4. Have you ever been convicted or pled nolo contendere to a misdemeanor involving moral turpitude or any felony, other than traffic violations? [ ] Yes [ ] No
If the answer is “yes” give details:
5. Have you ever changed your name or ever been known by any name other than that herein listed? (Including a married person's prior surname, if any.) [ ] Yes [ ] No
If so, explain. Change in name through marriage or court order should also be listed.
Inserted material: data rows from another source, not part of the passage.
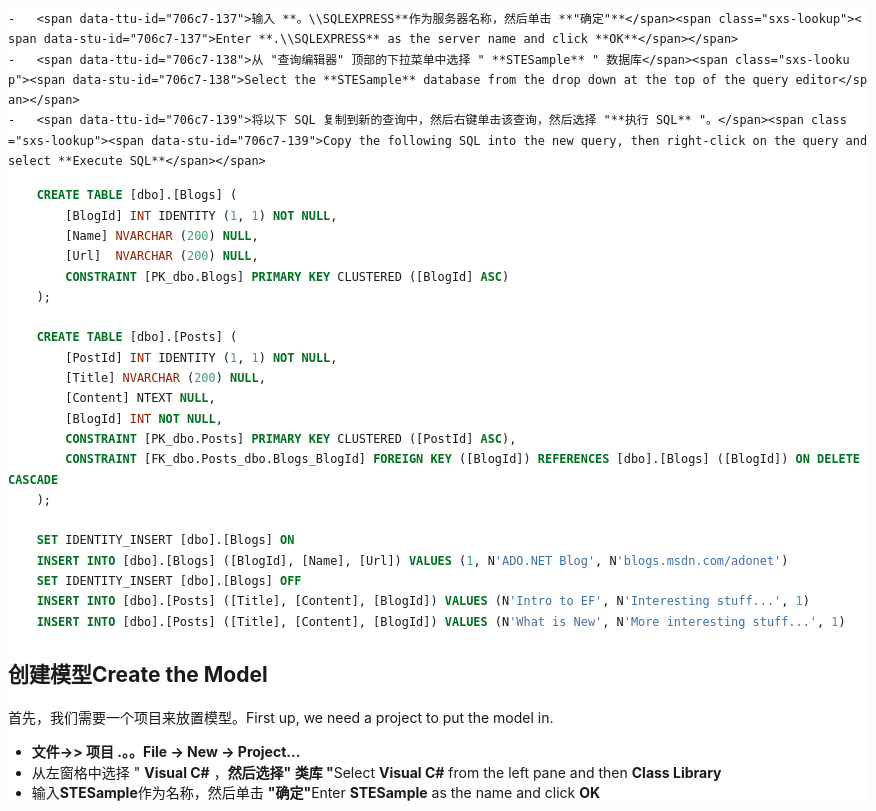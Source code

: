     -   <span data-ttu-id="706c7-137">输入 **。\\SQLEXPRESS**作为服务器名称，然后单击 **"确定"**</span><span class="sxs-lookup"><span data-stu-id="706c7-137">Enter **.\\SQLEXPRESS** as the server name and click **OK**</span></span>
    -   <span data-ttu-id="706c7-138">从 "查询编辑器" 顶部的下拉菜单中选择 " **STESample** " 数据库</span><span class="sxs-lookup"><span data-stu-id="706c7-138">Select the **STESample** database from the drop down at the top of the query editor</span></span>
    -   <span data-ttu-id="706c7-139">将以下 SQL 复制到新的查询中，然后右键单击该查询，然后选择 "**执行 SQL** "。</span><span class="sxs-lookup"><span data-stu-id="706c7-139">Copy the following SQL into the new query, then right-click on the query and select **Execute SQL**</span></span>

``` SQL
    CREATE TABLE [dbo].[Blogs] (
        [BlogId] INT IDENTITY (1, 1) NOT NULL,
        [Name] NVARCHAR (200) NULL,
        [Url]  NVARCHAR (200) NULL,
        CONSTRAINT [PK_dbo.Blogs] PRIMARY KEY CLUSTERED ([BlogId] ASC)
    );

    CREATE TABLE [dbo].[Posts] (
        [PostId] INT IDENTITY (1, 1) NOT NULL,
        [Title] NVARCHAR (200) NULL,
        [Content] NTEXT NULL,
        [BlogId] INT NOT NULL,
        CONSTRAINT [PK_dbo.Posts] PRIMARY KEY CLUSTERED ([PostId] ASC),
        CONSTRAINT [FK_dbo.Posts_dbo.Blogs_BlogId] FOREIGN KEY ([BlogId]) REFERENCES [dbo].[Blogs] ([BlogId]) ON DELETE CASCADE
    );

    SET IDENTITY_INSERT [dbo].[Blogs] ON
    INSERT INTO [dbo].[Blogs] ([BlogId], [Name], [Url]) VALUES (1, N'ADO.NET Blog', N'blogs.msdn.com/adonet')
    SET IDENTITY_INSERT [dbo].[Blogs] OFF
    INSERT INTO [dbo].[Posts] ([Title], [Content], [BlogId]) VALUES (N'Intro to EF', N'Interesting stuff...', 1)
    INSERT INTO [dbo].[Posts] ([Title], [Content], [BlogId]) VALUES (N'What is New', N'More interesting stuff...', 1)
```

## <a name="create-the-model"></a><span data-ttu-id="706c7-140">创建模型</span><span class="sxs-lookup"><span data-stu-id="706c7-140">Create the Model</span></span>

<span data-ttu-id="706c7-141">首先，我们需要一个项目来放置模型。</span><span class="sxs-lookup"><span data-stu-id="706c7-141">First up, we need a project to put the model in.</span></span>

-   <span data-ttu-id="706c7-142">**文件-&gt;&gt; 项目 .。。**</span><span class="sxs-lookup"><span data-stu-id="706c7-142">**File -&gt; New -&gt; Project...**</span></span>
-   <span data-ttu-id="706c7-143">从左窗格中选择 " **Visual C\#** ，**然后选择" 类库 "**</span><span class="sxs-lookup"><span data-stu-id="706c7-143">Select **Visual C\#** from the left pane and then **Class Library**</span></span>
-   <span data-ttu-id="706c7-144">输入**STESample**作为名称，然后单击 **"确定"**</span><span class="sxs-lookup"><span data-stu-id="706c7-144">Enter **STESample** as the name and click **OK**</span></span>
EXACT DATE OF EACH NAME CHANGE MUST BE LISTED.
6. Have you ever engaged in business under a fictitious firm name either as an individual or in the partnership or corporate form? [ ] Yes [ ] No
If the answer is “yes” set forth particulars:
VERIFICATION
I, the undersigned, state that I am the person named in the foregoing Individual Information Sheet, that I have read and signed said Individual Information Sheet and know the contents thereof, including all exhibits attached thereto; and that the statements made therein, including any exhibits attached thereto, are true and correct.
I certify (or declare) under penalty of perjury under the laws of the State of California that I have read this Individual Information Sheet and the exhibits thereto and know the contents thereto, and that the statements therein are true and correct.
Executed at ____________________on
(Place) (Date)
_________________________________________
(Signature of Declarant)
Note: If this form is signed outside California complete the verification before a notary public in the space provided below.
State of
County of
Dated,
at
(Signature of Affiant)
Subscribed and sworn to before me,
Notary Public in and for said
County and State
NOTE
Authority cited: Stats. 1997, Ch. 346, Section 5. Reference: Sections 4600.3, 4500.5 and 4600.6, Labor Code.
HISTORY
1. New section filed 4-15-98; operative 4-15-98. Submitted to OAL for printing only pursuant to Stats. 1997, Ch. 346, Section 5 (Register 98, No. 16).